I like quite a lot of what Eve Tushnet writes, but it really should come as no surprise to me (or anyone) that I will disagree with many pieces written for The American Conservative, even if Tushnet writes them. (In the AmCon's About Us section, they write, "Americans didn’t always think of themselves as conservatives. [...] 'Conservative' was a label for the backward and authoritarian, the most hidebound elements of Old Europe." To which I mentally reply, "That still is what the word means.") So when I read her most recent article for AmCon, "Beyond Critical Thinking," I was repulsed within the first paragraph, and I wound up being really unsure about it by the end.

My most immediate complaint is that I don't think people, broadly, are as good at critical thinking as she claims they are. She writes, "We teach students to find the undefended premises of an argument, or the contradictions in a claim. This is really easy." But based on teaching first-year students, and based on interacting with people in non-humanities or even "hard humanities" disciplines, I don't think critical thinking actually is all that easy or that we really teach students to do any of this.

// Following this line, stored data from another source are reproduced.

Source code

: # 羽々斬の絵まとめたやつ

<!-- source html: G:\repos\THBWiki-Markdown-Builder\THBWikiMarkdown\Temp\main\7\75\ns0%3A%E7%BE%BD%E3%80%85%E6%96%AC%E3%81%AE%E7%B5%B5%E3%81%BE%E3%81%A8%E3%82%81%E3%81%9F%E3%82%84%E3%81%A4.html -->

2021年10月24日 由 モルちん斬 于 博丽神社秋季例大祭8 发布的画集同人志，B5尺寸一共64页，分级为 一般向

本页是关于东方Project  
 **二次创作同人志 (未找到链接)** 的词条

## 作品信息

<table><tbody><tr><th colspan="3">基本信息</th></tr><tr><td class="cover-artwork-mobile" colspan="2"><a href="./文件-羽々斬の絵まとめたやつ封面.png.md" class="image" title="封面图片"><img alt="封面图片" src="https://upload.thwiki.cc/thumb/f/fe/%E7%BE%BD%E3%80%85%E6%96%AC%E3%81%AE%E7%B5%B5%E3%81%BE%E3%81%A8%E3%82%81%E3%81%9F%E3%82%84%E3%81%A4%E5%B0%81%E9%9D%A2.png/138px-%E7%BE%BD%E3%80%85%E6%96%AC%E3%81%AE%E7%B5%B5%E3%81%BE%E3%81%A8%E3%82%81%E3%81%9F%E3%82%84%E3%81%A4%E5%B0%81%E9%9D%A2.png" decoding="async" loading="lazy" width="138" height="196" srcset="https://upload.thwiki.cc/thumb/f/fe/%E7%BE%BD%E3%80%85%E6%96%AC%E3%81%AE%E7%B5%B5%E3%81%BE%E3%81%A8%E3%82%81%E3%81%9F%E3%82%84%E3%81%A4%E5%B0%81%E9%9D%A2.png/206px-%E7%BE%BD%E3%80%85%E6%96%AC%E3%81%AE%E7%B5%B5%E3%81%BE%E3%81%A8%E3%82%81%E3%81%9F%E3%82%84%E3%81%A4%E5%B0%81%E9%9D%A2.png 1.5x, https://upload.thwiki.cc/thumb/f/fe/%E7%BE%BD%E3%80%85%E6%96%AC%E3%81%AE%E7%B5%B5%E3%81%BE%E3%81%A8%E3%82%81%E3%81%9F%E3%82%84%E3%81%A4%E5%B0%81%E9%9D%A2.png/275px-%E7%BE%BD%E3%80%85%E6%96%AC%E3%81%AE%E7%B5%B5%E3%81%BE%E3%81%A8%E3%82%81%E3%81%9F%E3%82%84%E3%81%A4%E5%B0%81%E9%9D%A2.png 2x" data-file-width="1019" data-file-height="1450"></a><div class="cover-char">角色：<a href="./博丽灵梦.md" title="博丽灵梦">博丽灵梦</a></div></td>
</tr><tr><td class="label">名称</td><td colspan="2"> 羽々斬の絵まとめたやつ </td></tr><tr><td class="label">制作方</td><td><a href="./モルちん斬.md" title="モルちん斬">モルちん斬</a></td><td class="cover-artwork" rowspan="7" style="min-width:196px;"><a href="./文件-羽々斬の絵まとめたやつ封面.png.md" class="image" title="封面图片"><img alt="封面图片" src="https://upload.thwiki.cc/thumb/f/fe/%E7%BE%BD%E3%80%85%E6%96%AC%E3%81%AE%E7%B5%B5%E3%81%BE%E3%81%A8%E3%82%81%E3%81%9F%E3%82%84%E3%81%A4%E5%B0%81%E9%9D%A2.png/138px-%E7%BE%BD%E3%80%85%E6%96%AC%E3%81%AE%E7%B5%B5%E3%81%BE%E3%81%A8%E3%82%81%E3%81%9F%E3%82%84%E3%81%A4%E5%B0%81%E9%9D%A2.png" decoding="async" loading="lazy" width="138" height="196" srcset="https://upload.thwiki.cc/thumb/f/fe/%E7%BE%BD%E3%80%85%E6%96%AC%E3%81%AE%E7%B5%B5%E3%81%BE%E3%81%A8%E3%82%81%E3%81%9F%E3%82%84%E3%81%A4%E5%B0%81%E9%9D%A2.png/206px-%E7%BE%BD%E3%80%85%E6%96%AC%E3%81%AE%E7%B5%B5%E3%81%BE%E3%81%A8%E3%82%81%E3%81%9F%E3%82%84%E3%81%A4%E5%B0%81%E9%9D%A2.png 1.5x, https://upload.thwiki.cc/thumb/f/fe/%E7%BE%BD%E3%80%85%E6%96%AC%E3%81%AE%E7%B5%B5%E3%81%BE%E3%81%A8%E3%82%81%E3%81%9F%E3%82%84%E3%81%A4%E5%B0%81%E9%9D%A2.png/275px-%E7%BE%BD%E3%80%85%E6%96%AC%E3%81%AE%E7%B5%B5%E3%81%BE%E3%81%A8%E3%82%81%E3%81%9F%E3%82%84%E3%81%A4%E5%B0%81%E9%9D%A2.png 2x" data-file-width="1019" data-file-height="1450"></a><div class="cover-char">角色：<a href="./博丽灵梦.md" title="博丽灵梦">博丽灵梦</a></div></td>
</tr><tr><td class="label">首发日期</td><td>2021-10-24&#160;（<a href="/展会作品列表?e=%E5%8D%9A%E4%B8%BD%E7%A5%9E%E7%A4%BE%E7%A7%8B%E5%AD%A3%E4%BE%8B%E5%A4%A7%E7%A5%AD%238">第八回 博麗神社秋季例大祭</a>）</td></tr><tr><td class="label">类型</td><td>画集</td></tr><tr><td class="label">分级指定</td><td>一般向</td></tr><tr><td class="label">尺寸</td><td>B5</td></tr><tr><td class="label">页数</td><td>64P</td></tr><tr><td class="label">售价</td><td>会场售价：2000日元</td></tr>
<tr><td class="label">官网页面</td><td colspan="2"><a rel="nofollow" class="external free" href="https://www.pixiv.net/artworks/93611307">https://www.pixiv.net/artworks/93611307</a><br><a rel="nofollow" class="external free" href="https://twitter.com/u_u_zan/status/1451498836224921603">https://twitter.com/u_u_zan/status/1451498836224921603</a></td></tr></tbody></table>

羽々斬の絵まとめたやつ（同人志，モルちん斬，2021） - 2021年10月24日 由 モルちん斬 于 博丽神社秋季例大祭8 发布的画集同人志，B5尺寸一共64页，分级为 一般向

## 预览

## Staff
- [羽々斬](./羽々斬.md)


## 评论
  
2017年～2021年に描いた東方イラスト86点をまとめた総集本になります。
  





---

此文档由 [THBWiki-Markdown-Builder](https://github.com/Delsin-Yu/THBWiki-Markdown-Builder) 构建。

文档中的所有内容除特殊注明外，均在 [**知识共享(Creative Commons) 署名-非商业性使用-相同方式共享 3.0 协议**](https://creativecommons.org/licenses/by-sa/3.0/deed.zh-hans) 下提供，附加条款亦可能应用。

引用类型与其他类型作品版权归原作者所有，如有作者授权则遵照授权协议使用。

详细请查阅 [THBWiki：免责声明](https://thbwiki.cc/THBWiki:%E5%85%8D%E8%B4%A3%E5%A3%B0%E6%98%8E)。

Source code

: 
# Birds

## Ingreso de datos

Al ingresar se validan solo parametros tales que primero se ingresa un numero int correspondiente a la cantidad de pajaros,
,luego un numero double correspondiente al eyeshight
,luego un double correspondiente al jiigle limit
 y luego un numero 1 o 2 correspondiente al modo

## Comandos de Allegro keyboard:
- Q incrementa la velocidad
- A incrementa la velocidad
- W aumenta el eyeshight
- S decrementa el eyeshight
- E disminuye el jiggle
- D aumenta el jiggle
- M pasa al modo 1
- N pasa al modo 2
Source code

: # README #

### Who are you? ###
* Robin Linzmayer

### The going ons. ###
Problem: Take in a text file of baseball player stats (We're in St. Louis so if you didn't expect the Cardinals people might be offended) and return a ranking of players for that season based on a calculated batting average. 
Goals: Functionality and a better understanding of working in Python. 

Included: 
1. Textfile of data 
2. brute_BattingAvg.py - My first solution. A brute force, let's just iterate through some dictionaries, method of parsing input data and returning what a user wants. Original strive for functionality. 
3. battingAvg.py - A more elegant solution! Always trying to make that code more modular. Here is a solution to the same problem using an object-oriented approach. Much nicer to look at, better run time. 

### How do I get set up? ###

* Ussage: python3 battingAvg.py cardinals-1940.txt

Or at least we don't do it very well: lots of students come away being skeptics, but they're skeptics in the sense of being contrarians rather than in the sense of trying to disprove a hypothesis until it looks plausible (a la the scientific method). Maybe what she's complaining about is the contrarianism rather than having certain standards of evidence, or (more probably) that when we teach critical thinking we only teach the half about disproving and not the half about accepting, so maybe my argument is more over what deserves to be called critical thinking than whether it's overvalued.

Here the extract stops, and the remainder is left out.